2. The turbo pump (10) according to claim 1, characterized by the fact that said channel body (14) consists of a hollow cylinder-shaped body open on both extremities, split internally into two sectors by means of a partition wall (34) positioned radially to said channel body (14), where in the sector facing the connections body (12) are made concentrically the one to the other an inner chamber (20") and an outer chamber (28") and in the sector facing the rear body (18) is made the volute (36), communicating in the outer extremity of the spiral with the outer chamber (28") in a tangential direction through an exit section (38) and communicating in its inner periphery with an impeller compartment (45) of cylindrical shape made in the partition part (34) and communicating in its central part with the inner chamber (20").

3. The turbo pump (10) according to claim 1, characterized by the fact that said connections body (12) comprises an inner chamber (20') communicating with the suction mouth (22), an outer chamber

(28') concentric with said inner chamber (20') and communicating with the delivery mouth (30), said connections body (12) creating, together with said channel body (14), a suction duct (20) formed by the union of the corresponding inner chambers (20'), (20"), as well as a delivery duct (28) formed by the union of the corresponding outer chambers (28'), (28") of said connections body (12) and channel body (14).

4. The turbo pump (10) according to the claims 1 and 2, characterized by the fact that said peripheral channel (40) is obtained in part along the partition wall (34) of the channel body (14) and communicates with the impeller compartment (45) wherein the impeller (16) is housed revolving, with said peripheral blading (52) facing onto said peripheral channel (40), and that said impeller compartment (45) communicates in its outer periphery with the volute (36).
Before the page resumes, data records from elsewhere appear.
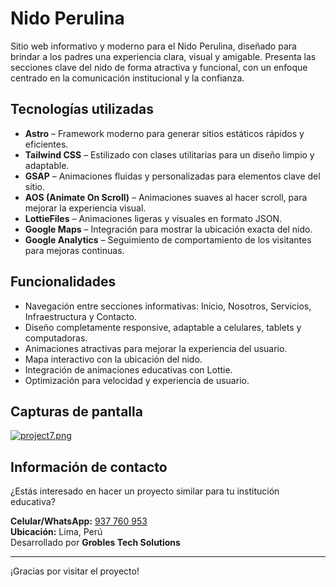 # Nido Perulina

Sitio web informativo y moderno para el Nido Perulina, diseñado para brindar a los padres una experiencia clara, visual y amigable. Presenta las secciones clave del nido de forma atractiva y funcional, con un enfoque centrado en la comunicación institucional y la confianza.

## Tecnologías utilizadas

- **Astro** – Framework moderno para generar sitios estáticos rápidos y eficientes.
- **Tailwind CSS** – Estilizado con clases utilitarias para un diseño limpio y adaptable.
- **GSAP** – Animaciones fluidas y personalizadas para elementos clave del sitio.
- **AOS (Animate On Scroll)** – Animaciones suaves al hacer scroll, para mejorar la experiencia visual.
- **LottieFiles** – Animaciones ligeras y visuales en formato JSON.
- **Google Maps** – Integración para mostrar la ubicación exacta del nido.
- **Google Analytics** – Seguimiento de comportamiento de los visitantes para mejoras continuas.

## Funcionalidades

- Navegación entre secciones informativas: Inicio, Nosotros, Servicios, Infraestructura y Contacto.
- Diseño completamente responsive, adaptable a celulares, tablets y computadoras.
- Animaciones atractivas para mejorar la experiencia del usuario.
- Mapa interactivo con la ubicación del nido.
- Integración de animaciones educativas con Lottie.
- Optimización para velocidad y experiencia de usuario.

## Capturas de pantalla

[![project7.png](https://i.postimg.cc/pTmfrgS1/project7.png)](https://postimg.cc/WFPFffTM)

## Información de contacto

¿Estás interesado en hacer un proyecto similar para tu institución educativa?

**Celular/WhatsApp:** [937 760 953](https://wa.me/51937760953)  
**Ubicación:** Lima, Perú  
Desarrollado por **Grobles Tech Solutions**

---

¡Gracias por visitar el proyecto!

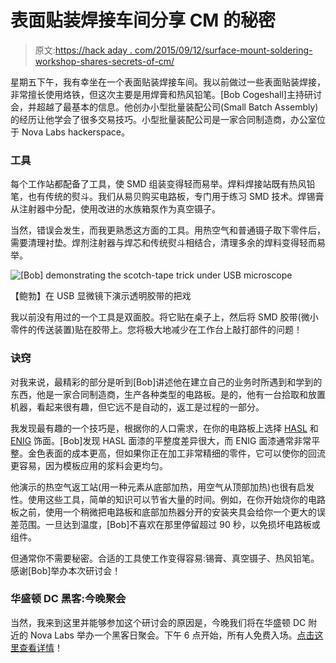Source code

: # 表面贴装焊接车间分享 CM 的秘密

> 原文:[https://hack aday . com/2015/09/12/surface-mount-soldering-workshop-shares-secrets-of-cm/](https://hackaday.com/2015/09/12/surface-mount-soldering-workshop-shares-secrets-of-cm/)

星期五下午，我有幸坐在一个表面贴装焊接车间。我以前做过一些表面贴装焊接，非常擅长使用烙铁，但这次主要是用焊膏和热风铅笔。[Bob Cogeshall]主持研讨会，并超越了最基本的信息。他创办小型批量装配公司(Small Batch Assembly)的经历让他学会了很多交易技巧。小型批量装配公司是一家合同制造商，办公室位于 Nova Labs hackerspace。

### 工具

每个工作站都配备了工具，使 SMD 组装变得轻而易举。焊料焊接站既有热风铅笔，也有传统的熨斗。我们从易贝购买电路板，专门用于练习 SMD 技术。焊锡膏从注射器中分配，使用改进的水族箱泵作为真空镊子。

当然，错误会发生，而我更熟悉这方面的工具。用热空气和普通镊子取下零件后，需要清理衬垫。焊剂注射器与焊芯和传统熨斗相结合，清理多余的焊料变得轻而易举。

![[Bob] demonstrating the scotch-tape trick under USB microscope](../Images/a8c0573a452267fe5fad5a535d493e17.png)

【鲍勃】在 USB 显微镜下演示透明胶带的把戏

我以前没有用过的一个工具是双面胶。将它贴在桌子上，然后将 SMD 胶带(微小零件的传送装置)贴在胶带上。您将极大地减少在工作台上敲打部件的问题！

### 诀窍

对我来说，最精彩的部分是听到[Bob]讲述他在建立自己的业务时所遇到和学到的东西，他是一家合同制造商，生产各种类型的电路板。是的，他有一台拾取和放置机器，看起来很有趣，但它远不是自动的，返工是过程的一部分。

我发现最有趣的一个技巧是，根据你的人口需求，在你的电路板上选择 [HASL](https://en.wikipedia.org/wiki/Hot_air_solder_leveling) 和 [ENIG](https://en.wikipedia.org/wiki/Electroless_nickel_immersion_gold) 饰面。[Bob]发现 HASL 面漆的平整度差异很大，而 ENIG 面漆通常非常平整。金色表面的成本更高，但如果你正在加工非常精细的零件，它可以使你的回流更容易，因为模板应用的浆料会更均匀。

他演示的热空气返工站(用一种元素从底部加热，用空气从顶部加热)也很有启发性。使用这些工具，简单的知识可以节省大量的时间。例如，在你开始烧你的电路板之前，使用一个稍微把电路板和底部加热器分开的安装夹具会给你一个更大的误差范围。一旦达到温度，[Bob]不喜欢在那里停留超过 90 秒，以免损坏电路板或组件。

但通常你不需要秘密。合适的工具使工作变得容易:锡膏、真空镊子、热风铅笔。感谢[Bob]举办本次研讨会！

### 华盛顿 DC 黑客:今晚聚会

当然，我来到这里并能够参加这个研讨会的原因是，今晚我们将在华盛顿 DC 附近的 Nova Labs 举办一个黑客日聚会。下午 6 点开始，所有人免费入场。[点击这里查看详情](http://worldwide-dc.hackaday.io/)！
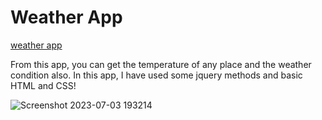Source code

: # Weather App
 [weather app](https://abhaysinghthakur197.github.io/Weather-App-using-js/weathertry.html)



 
 
 From this app, you can get the temperature of any place and the weather condition also. In this app, I have used some jquery methods and basic HTML and CSS!


![Screenshot 2023-07-03 193214](https://github.com/abhaysinghthakur197/Weather-App-using-js/assets/59767465/433a8bb1-c57e-4c1d-9b1d-0e3a169e3ab5)
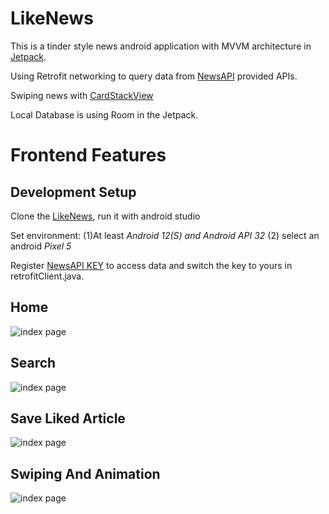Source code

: 



# LikeNews

This is a tinder style news android application with MVVM architecture in [Jetpack](https://developer.android.com/jetpack).

Using Retrofit networking to query data from [NewsAPI](https://newsapi.org) provided APIs.

Swiping news with [CardStackView](https://github.com/yuyakaido/CardStackView)

Local Database is using Room in the Jetpack.

# Frontend Features

## Development Setup

Clone the [LikeNews](LikeNews), run it with android studio

Set environment: (1)At least *Android 12(S) and Android API 32*  (2) select an android *Pixel 5* 

Register [NewsAPI KEY](https://www.n2yo.com/) to access data and switch the key to yours in retrofitClient.java.

## Home

![index page](demo_image/home.jpg)

## Search

![index page](demo_image/search.jpg)

## Save Liked Article

![index page](demo_image/save.jpg)

## Swiping And Animation

![index page](demo_image/123.gif)

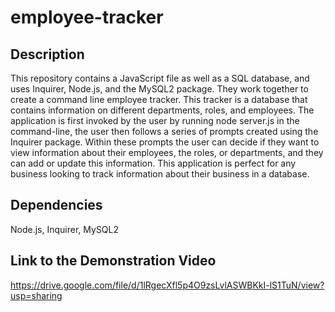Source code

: # employee-tracker

## Description
This repository contains a JavaScript file as well as a SQL database, and uses Inquirer, Node.js, and the MySQL2 package. They work together to create a command line employee tracker. This tracker is a database that contains information on different departments, roles, and employees. The application is first invoked by the user by running node server.js in the command-line, the user then follows a series of prompts created using the Inquirer package. Within these prompts the user can decide if they want to view information about their employees, the roles, or departments, and they can add or update this information. This application is perfect for any business looking to track information about their business in a database. 

## Dependencies

Node.js, Inquirer, MySQL2

## Link to the Demonstration Video

https://drive.google.com/file/d/1lRgecXfl5p4O9zsLvlASWBKkI-lS1TuN/view?usp=sharing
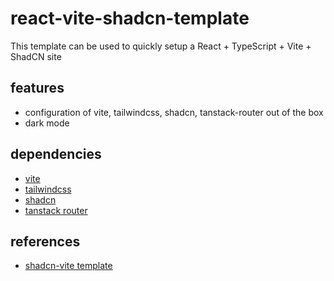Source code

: # react-vite-shadcn-template

This template can be used to quickly setup a React + TypeScript + Vite + ShadCN site

## features

- configuration of vite, tailwindcss, shadcn, tanstack-router out of the box
- dark mode

## dependencies

- [vite](https://vite.dev/)
- [tailwindcss](https://tailwindcss.com/)
- [shadcn](https://ui.shadcn.com/docs)
- [tanstack router](https://tanstack.com/router/latest/docs/framework/react/overview)

## references

- [shadcn-vite template](https://github.com/shadcn/vite-template)
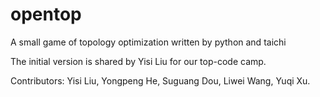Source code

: # opentop

A small game of topology optimization written by python and taichi

The initial version is shared by Yisi Liu for our top-code camp.

Contributors: Yisi Liu, Yongpeng He, Suguang Dou, Liwei Wang, Yuqi Xu.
5. The turbo pump (10) according to claim 4, characterized by the fact that the peripheral channel (40) has a semi-circular section and interrupts its extension for a quota corresponding to an angle between 30° and 50°, and is coaxial with respect to the section of the channel body (14).
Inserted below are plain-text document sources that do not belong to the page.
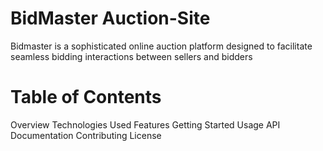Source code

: # BidMaster Auction-Site
Bidmaster is a sophisticated online auction platform designed to facilitate seamless bidding interactions between sellers and bidders

# Table of Contents
   Overview
   Technologies Used
   Features
   Getting Started
   Usage
   API Documentation
   Contributing
   License
   
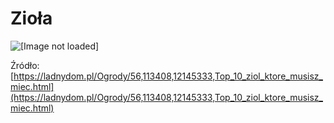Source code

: # Zioła 
![[Image not loaded]](https://s3.eu-central-1.amazonaws.com/pressland-cms/cache/__original__/62/12149384-ziola-samo-zdrowie.jpeg)

Źródło: [https://ladnydom.pl/Ogrody/56,113408,12145333,Top_10_ziol_ktore_musisz_miec.html](https://ladnydom.pl/Ogrody/56,113408,12145333,Top_10_ziol_ktore_musisz_miec.html)

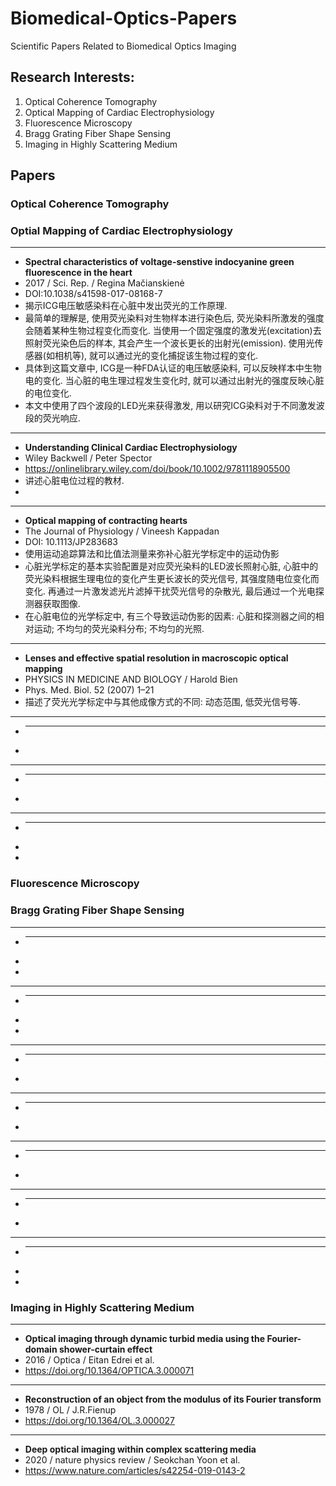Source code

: # Biomedical-Optics-Papers
 Scientific Papers Related to Biomedical Optics Imaging

## Research Interests:

1. Optical Coherence Tomography
2. Optical Mapping of Cardiac Electrophysiology
3. Fluorescence Microscopy
4. Bragg Grating Fiber Shape Sensing
5. Imaging in Highly Scattering Medium

## Papers

### Optical Coherence Tomography

### Optial Mapping of Cardiac Electrophysiology

--- 
- **Spectral characteristics of voltage-senstive indocyanine green fluorescence in the heart**
- 2017 / Sci. Rep. / Regina Mačianskienė
- DOI:10.1038/s41598-017-08168-7
- 揭示ICG电压敏感染料在心脏中发出荧光的工作原理. 
- 最简单的理解是, 使用荧光染料对生物样本进行染色后, 荧光染料所激发的强度会随着某种生物过程变化而变化. 当使用一个固定强度的激发光(excitation)去照射荧光染色后的样本, 其会产生一个波长更长的出射光(emission). 使用光传感器(如相机等), 就可以通过光的变化捕捉该生物过程的变化. 
- 具体到这篇文章中, ICG是一种FDA认证的电压敏感染料, 可以反映样本中生物电的变化. 当心脏的电生理过程发生变化时, 就可以通过出射光的强度反映心脏的电位变化. 
- 本文中使用了四个波段的LED光来获得激发, 用以研究ICG染料对于不同激发波段的荧光响应. 
--- 
- **Understanding Clinical Cardiac Electrophysiology**
- Wiley Backwell / Peter Spector
- https://onlinelibrary.wiley.com/doi/book/10.1002/9781118905500
- 讲述心脏电位过程的教材.
- 
--- 
- **Optical mapping of contracting hearts**
- The Journal of Physiology / Vineesh Kappadan 
- DOI: 10.1113/JP283683
- 使用运动追踪算法和比值法测量来弥补心脏光学标定中的运动伪影
- 心脏光学标定的基本实验配置是对应荧光染料的LED波长照射心脏, 心脏中的荧光染料根据生理电位的变化产生更长波长的荧光信号, 其强度随电位变化而变化. 再通过一片激发滤光片滤掉干扰荧光信号的杂散光, 最后通过一个光电探测器获取图像. 
- 在心脏电位的光学标定中, 有三个导致运动伪影的因素: 心脏和探测器之间的相对运动; 不均匀的荧光染料分布; 不均匀的光照. 

--- 
- **Lenses and effective spatial resolution in macroscopic optical mapping**
- PHYSICS IN MEDICINE AND BIOLOGY / Harold Bien
- Phys. Med. Biol. 52 (2007) 1–21
- 描述了荧光光学标定中与其他成像方式的不同: 动态范围, 低荧光信号等.

--- 
- ****
- 

--- 
- ****
- 

--- 
- ****
- 
- 


### Fluorescence Microscopy

### Bragg Grating Fiber Shape Sensing

--- 
- ****
- 
- 
--- 
- ****
- 
- 
--- 
- ****
- 

--- 
- ****
- 

--- 
- ****
- 

--- 
- ****
- 

--- 
- ****
- 
- 



### Imaging in Highly Scattering Medium

---
- **Optical imaging through dynamic turbid media using the Fourier-domain shower-curtain effect**
- 2016 / Optica / Eitan Edrei et al. 
- https://doi.org/10.1364/OPTICA.3.000071
---
- **Reconstruction of an object from the modulus of its Fourier transform**
- 1978 / OL / J.R.Fienup
- https://doi.org/10.1364/OL.3.000027
--- 
- **Deep optical imaging within complex scattering media**
- 2020 / nature physics review / Seokchan Yoon et al.
- https://www.nature.com/articles/s42254-019-0143-2

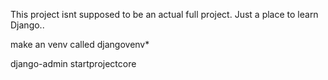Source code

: This project isnt supposed to be an actual full project.
Just a place to learn Django..

make an venv called djangovenv*

django-admin startprojectcore <dir>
6. The turbo pump (10) according to the claims 1 and 2, characterized by the fact that said volute (36) in its lower part is in communication with the outer chamber (28") by means of at least a supply opening (42) through the partition wall (34).
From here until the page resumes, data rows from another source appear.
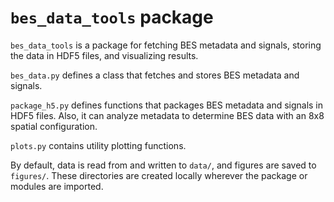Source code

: # `bes_data_tools` package

`bes_data_tools` is a package for fetching BES metadata and signals,
storing the data in HDF5 files, and visualizing results.

`bes_data.py` defines a class that fetches and stores BES metadata and signals.

`package_h5.py` defines functions that packages BES metadata and signals
in HDF5 files.  Also, it can analyze metadata to determine BES data
with an 8x8 spatial configuration.

`plots.py` contains utility plotting functions.

By default, data is read from and written to `data/`, and figures are saved
to `figures/`.  These directories are created locally wherever the package or 
modules are imported.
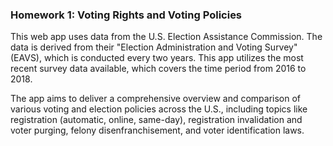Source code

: ### Homework 1: Voting Rights and Voting Policies

This web app uses data from the U.S. Election Assistance Commission. The data is derived from their "Election Administration and Voting Survey" (EAVS), which is conducted every two years. This app utilizes the most recent survey data available, which covers the time period from 2016 to 2018.

The app aims to deliver a comprehensive overview and comparison of various voting and election policies across the U.S., including topics like registration (automatic, online, same-day), registration invalidation and voter purging, felony disenfranchisement, and voter identification laws.

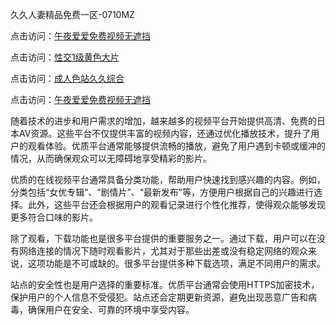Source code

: 久久人妻精品免费一区-0710MZ

点击访问：<a href="https://heiliaoxwd5i8.pages.dev">午夜爱爱免费视频无遮挡</a>

点击访问：<a href="https://heiliaozj3tjd.pages.dev">性交1级黄色大片</a>

点击访问：<a href="https://heiliaowzu4ur.pages.dev">成人色站久久综合</a>

点击访问：<a href="https://heiliaoxqkkct.pages.dev">午夜爱爱免费视频无遮挡</a>

随着技术的进步和用户需求的增加，越来越多的视频平台开始提供高清、免费的日本AV资源。这些平台不仅提供丰富的视频内容，还通过优化播放技术，提升了用户的观看体验。优质平台通常能够提供流畅的播放，避免了用户遇到卡顿或缓冲的情况，从而确保观众可以无障碍地享受精彩的影片。

优质的在线视频平台通常具备分类功能，帮助用户快速找到感兴趣的内容。例如，分类包括“女优专辑”、“剧情片”、“最新发布”等，方便用户根据自己的兴趣进行选择。此外，这些平台还会根据用户的观看记录进行个性化推荐，使得观众能够发现更多符合口味的影片。

除了观看，下载功能也是很多平台提供的重要服务之一。通过下载，用户可以在没有网络连接的情况下随时观看影片，尤其对于那些出差或没有稳定网络的观众来说，这项功能是不可或缺的。很多平台提供多种下载选项，满足不同用户的需求。

站点的安全性也是用户选择的重要标准。优质平台通常会使用HTTPS加密技术，保护用户的个人信息不受侵犯。站点还会定期更新资源，避免出现恶意广告和病毒，确保用户在安全、可靠的环境中享受内容。

<span style="display:none;">[Canonical link]( )</span>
7. The turbo pump (10) according to claim 5, characterized by the fact that in the proximity of the area of interruption of the extension of the peripheral channel (40) is made at least a supply opening (44) of communication between the delivery duct (28) and the impeller compartment (45), through the partition wall (34).

8. The turbo pump (10) according to claim 3, characterized by the fact that the connections body (12) comprises a filling hole (24) and a drain hole (32) having corresponding closing caps.

9. The turbo pump (10) according to claim 1, characterized by the fact that said radial blading (50) consisting of a plurality of radial blades (50') and said peripheral blading (52), consisting of a plurality of peripheral blades (52'), are made in a single piece with the impeller (16).

10. The turbo pump (10) according to claim 1, characterized by the fact that said radial blading (50) is fixed to a discoid support (48), positioned at the centre of the impeller (16), and departs so as to reach and go beyond the periphery defined by the outer diameter of said discoid support (48) which also has means for keying to a pump shaft.

11. The turbo pump (10) according to claim 2, characterized by the fact that in said inner chamber (20") is made a support bracket (46), fluid-dynamically profiled and suitable for housing the support for the keying shaft of the impeller ( 6).

12. The turbo pump (10) according to the preceding claims, characterized by the fact that the impeller (16) and the channel body (14) are made of metal or any polymer or plastic material.

Description:
"Two-phase, self-priming radial turbo pump"

Description

The present invention refers to a two-phase, self-priming radial turbo pump.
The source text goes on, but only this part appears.